The Board's review generally confirmed the levels of lending by Midland Bank to African American, Hispanic, Asian, and LMI borrowers and the denial disparity ratios noted by the commenters. The Board notes that Midland Bank's record of lending to LMI tracts and to majority-minority tracts generally exceeds that of the aggregate, but that the volume of applications is low compared to the aggregate. As part of the Midland Bank Evaluation, examiners found that Midland Bank had good lending activity and a high percentage of loans in its assessment areas, and that it makes use of innovative and/or flexible products throughout its assessment areas. Midland Bank's percentage of applications from and loans to LMI borrowers for these loan types generally exceeded the aggregate in the St. Louis MSA assessment area. However, with respect to conventional home purchase, refinancing, and home improvement loans, Midland Bank's lending data in the St. Louis MSA assessment area showed low levels of applications from minority individuals, as well as a low level of loans to those in predominantly minority and LMI census tracts. (37)
The Board considered and placed great emphasis on information collected by, and on the assessment of, the Reserve Bank's fair lending examiners. As noted, contemporaneously with the Midland Bank Evaluation, Reserve Bank examiners conducted a fair lending and redlining review at Midland Bank, including a review of matters related to the concerns raised by the commenters. While examiners noted a low volume of applications from minority individuals, examiners found no significant disparities in denials in areas with high minority populations.

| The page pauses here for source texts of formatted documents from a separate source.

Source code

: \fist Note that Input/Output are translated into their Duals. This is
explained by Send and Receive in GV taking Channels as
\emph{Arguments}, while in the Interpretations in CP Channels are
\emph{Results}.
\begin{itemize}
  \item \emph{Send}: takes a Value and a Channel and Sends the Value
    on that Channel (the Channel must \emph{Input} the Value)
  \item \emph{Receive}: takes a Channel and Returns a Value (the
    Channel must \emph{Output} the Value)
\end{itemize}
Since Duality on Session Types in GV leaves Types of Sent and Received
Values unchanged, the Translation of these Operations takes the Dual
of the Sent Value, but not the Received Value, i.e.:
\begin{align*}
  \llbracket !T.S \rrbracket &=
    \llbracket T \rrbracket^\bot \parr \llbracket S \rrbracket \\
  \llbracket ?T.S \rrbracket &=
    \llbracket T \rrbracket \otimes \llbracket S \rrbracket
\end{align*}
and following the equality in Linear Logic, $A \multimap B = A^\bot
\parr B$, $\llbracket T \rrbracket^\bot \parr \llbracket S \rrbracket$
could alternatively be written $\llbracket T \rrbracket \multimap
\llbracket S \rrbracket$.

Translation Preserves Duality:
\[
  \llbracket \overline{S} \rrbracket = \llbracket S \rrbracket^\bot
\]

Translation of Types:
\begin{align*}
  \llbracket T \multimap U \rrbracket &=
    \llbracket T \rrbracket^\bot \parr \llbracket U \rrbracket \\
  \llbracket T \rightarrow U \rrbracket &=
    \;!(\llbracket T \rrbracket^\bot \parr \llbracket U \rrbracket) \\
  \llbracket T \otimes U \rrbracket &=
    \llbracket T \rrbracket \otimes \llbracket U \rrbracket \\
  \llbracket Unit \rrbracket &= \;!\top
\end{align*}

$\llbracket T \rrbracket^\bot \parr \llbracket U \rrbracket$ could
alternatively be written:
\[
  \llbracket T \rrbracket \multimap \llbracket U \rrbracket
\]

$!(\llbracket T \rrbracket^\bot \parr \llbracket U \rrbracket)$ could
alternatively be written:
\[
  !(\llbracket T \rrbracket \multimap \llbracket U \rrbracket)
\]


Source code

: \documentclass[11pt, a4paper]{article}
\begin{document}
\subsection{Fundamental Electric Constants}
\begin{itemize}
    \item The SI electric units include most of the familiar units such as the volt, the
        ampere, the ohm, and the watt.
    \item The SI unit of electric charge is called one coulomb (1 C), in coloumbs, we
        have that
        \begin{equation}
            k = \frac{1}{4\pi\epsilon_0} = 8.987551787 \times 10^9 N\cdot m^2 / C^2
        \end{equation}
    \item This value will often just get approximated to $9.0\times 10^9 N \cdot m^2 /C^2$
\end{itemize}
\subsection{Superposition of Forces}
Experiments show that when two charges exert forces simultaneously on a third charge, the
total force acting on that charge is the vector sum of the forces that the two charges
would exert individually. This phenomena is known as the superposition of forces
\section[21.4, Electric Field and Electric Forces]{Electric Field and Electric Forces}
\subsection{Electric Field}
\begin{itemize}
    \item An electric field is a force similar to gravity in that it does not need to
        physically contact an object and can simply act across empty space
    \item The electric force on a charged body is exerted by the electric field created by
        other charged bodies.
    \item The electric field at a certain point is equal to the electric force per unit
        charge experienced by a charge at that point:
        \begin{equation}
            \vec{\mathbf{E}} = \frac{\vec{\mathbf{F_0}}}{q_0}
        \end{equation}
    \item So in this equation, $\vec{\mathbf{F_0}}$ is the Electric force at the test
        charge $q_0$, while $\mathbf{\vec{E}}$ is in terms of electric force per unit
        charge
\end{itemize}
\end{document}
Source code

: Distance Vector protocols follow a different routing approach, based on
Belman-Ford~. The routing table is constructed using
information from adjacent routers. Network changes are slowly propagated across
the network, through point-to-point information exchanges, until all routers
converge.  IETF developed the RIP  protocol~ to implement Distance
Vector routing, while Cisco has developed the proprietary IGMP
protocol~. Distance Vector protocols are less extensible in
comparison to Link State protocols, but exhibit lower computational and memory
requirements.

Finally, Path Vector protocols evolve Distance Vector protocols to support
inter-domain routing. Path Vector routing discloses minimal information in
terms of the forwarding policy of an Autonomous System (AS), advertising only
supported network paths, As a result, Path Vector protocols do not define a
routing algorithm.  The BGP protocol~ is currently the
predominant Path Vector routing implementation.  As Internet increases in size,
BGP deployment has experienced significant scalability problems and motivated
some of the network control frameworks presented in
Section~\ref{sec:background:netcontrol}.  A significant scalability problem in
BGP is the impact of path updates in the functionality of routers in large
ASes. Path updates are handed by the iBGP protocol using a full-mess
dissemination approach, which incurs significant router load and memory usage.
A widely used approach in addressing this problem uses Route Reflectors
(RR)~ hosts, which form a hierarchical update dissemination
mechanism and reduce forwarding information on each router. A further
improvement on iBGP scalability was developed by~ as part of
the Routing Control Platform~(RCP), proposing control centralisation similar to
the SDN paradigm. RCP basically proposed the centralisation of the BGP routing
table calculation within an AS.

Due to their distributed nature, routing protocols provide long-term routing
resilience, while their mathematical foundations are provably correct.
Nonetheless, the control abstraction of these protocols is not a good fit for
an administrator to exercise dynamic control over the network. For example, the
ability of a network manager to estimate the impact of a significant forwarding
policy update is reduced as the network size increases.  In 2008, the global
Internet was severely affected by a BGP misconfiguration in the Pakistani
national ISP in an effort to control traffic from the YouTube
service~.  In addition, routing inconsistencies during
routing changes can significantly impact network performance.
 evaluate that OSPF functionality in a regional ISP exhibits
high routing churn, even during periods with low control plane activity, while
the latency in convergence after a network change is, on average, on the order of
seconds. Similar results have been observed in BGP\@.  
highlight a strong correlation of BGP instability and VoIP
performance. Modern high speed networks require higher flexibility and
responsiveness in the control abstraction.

Examiners focused their review on Midland Bank's branching and marketing practices in each of Midland Bank's assessment areas. Commenters expressed concerns over Midland Bank's branch locations, currently and when combined with Heartland Bank's branches. Specifically, commenters stated that none of Midland Bank's 32 branches is in a majority-minority tract or a low-income tract, while two are in moderate-income tracts. For the St. Louis MSA assessment area, commenters observed that none of Midland Bank's 11 current branches is located in the city of St. Louis, which contains a high percentage of the assessment area's LMI tracts and majority-minority tracts, and that none of Heartland Bank's 11 Missouri branches is located in majority-minority tracts. Examiners generally observed that Midland Bank has expanded its geographic reach outward from a small core presence in Illinois, primarily through a series of acquisitions. Examiners found that the geographic expansion appeared to have been undertaken without deliberate avoidance of majority-minority census tracts.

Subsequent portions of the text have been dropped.